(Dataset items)
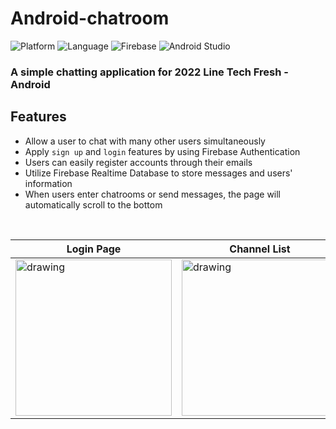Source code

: # Android-chatroom

![Platform](https://img.shields.io/badge/Platform-Android-brightgreen.svg)
![Language](https://img.shields.io/badge/Language-Kotlin-yellowgreen.svg)
![Firebase](https://img.shields.io/badge/firebase-%23039BE5.svg?logo=firebase)
![Android Studio](https://img.shields.io/badge/Android%20Studio-3DDC84.svg?logo=android-studio&logoColor=white)

### A simple chatting application for 2022 Line Tech Fresh - Android


## Features
- Allow a user to chat with many other users simultaneously
- Apply `sign up` and `login` features by using Firebase Authentication
- Users can easily register accounts through their emails
- Utilize Firebase Realtime Database to store messages and users' information 
- When users enter chatrooms or send messages, the page will automatically scroll to the bottom

<br>

| Login Page | Channel List | Chatroom |
| ---------- | ------------ | -------- |
| <img src="https://user-images.githubusercontent.com/64295913/166227564-2925ddc2-f57d-418a-89d8-0f3dfbf9637c.jpg" alt="drawing" width="250"/>    | <img src="https://user-images.githubusercontent.com/64295913/166227843-070a8ae2-62b1-414b-b2bc-47ee084009bd.jpg" alt="drawing" width="250"/>     | <img src="https://user-images.githubusercontent.com/64295913/166227851-a707c3c4-d523-4515-93c8-ef14a520a912.jpg" alt="drawing" width="250"/>  |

## The problem
The string "messages" may appear in the entries. Say how many lines contain it, as a bare number.

## Written answer
2